The problem
Please reproduce, exactly as given, the lines running from the start of the data to the line containing "de 0 ou 1)\\", inclusive, and omit the pictures.

──────── Entries provided

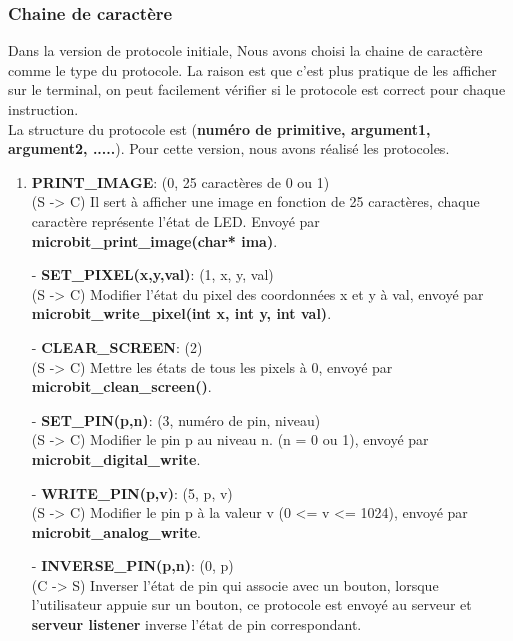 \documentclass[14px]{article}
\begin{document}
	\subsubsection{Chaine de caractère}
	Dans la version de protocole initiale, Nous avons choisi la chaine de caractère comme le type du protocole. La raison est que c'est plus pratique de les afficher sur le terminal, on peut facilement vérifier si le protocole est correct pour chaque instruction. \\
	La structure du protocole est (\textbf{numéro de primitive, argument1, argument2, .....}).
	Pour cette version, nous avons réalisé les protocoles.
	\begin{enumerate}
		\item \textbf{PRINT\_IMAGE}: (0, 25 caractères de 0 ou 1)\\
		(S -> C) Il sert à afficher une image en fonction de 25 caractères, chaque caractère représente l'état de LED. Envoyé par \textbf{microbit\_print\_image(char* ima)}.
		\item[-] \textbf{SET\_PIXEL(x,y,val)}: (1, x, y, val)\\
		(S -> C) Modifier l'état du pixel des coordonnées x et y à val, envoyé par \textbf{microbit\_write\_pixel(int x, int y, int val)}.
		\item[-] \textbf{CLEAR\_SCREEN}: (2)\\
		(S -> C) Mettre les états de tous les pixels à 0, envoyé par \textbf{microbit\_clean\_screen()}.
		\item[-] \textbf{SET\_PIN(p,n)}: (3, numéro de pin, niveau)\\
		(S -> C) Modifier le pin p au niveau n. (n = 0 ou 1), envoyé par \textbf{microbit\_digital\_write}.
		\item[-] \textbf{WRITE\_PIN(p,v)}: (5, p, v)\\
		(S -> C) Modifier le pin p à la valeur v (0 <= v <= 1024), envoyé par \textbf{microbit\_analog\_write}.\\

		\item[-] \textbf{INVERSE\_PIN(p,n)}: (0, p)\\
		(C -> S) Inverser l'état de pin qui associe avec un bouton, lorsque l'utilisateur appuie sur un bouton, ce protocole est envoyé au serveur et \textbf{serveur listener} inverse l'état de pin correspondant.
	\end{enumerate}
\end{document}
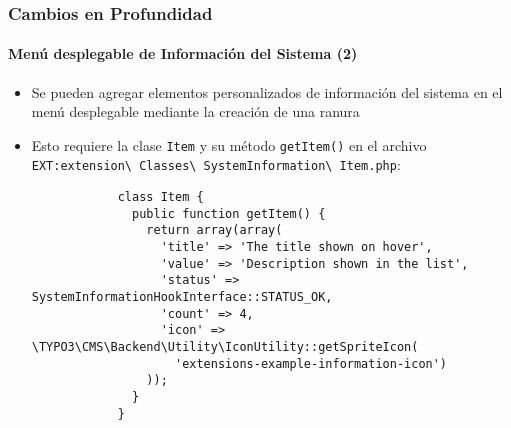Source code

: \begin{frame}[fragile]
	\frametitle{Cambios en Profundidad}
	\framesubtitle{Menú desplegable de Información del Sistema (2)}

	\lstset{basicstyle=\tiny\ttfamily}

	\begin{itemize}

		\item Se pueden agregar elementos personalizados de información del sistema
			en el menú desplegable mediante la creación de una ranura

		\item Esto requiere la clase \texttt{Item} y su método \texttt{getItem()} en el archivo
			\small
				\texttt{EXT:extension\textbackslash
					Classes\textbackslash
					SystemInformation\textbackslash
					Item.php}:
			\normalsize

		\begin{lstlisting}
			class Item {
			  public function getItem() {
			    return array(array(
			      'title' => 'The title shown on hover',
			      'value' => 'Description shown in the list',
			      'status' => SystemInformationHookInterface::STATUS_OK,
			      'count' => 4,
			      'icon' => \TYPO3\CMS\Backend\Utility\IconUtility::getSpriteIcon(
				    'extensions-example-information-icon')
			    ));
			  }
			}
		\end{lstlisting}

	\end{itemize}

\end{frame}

────────────────

Answer to the exercise
 \documentclass[14px]{article}
\begin{document}
	\subsubsection{Chaine de caractère}
	Dans la version de protocole initiale, Nous avons choisi la chaine de caractère comme le type du protocole. La raison est que c'est plus pratique de les afficher sur le terminal, on peut facilement vérifier si le protocole est correct pour chaque instruction. \\
	La structure du protocole est (\textbf{numéro de primitive, argument1, argument2, .....}).
	Pour cette version, nous avons réalisé les protocoles.
	\begin{enumerate}
		\item \textbf{PRINT\_IMAGE}: (0, 25 caractères de 0 ou 1)\\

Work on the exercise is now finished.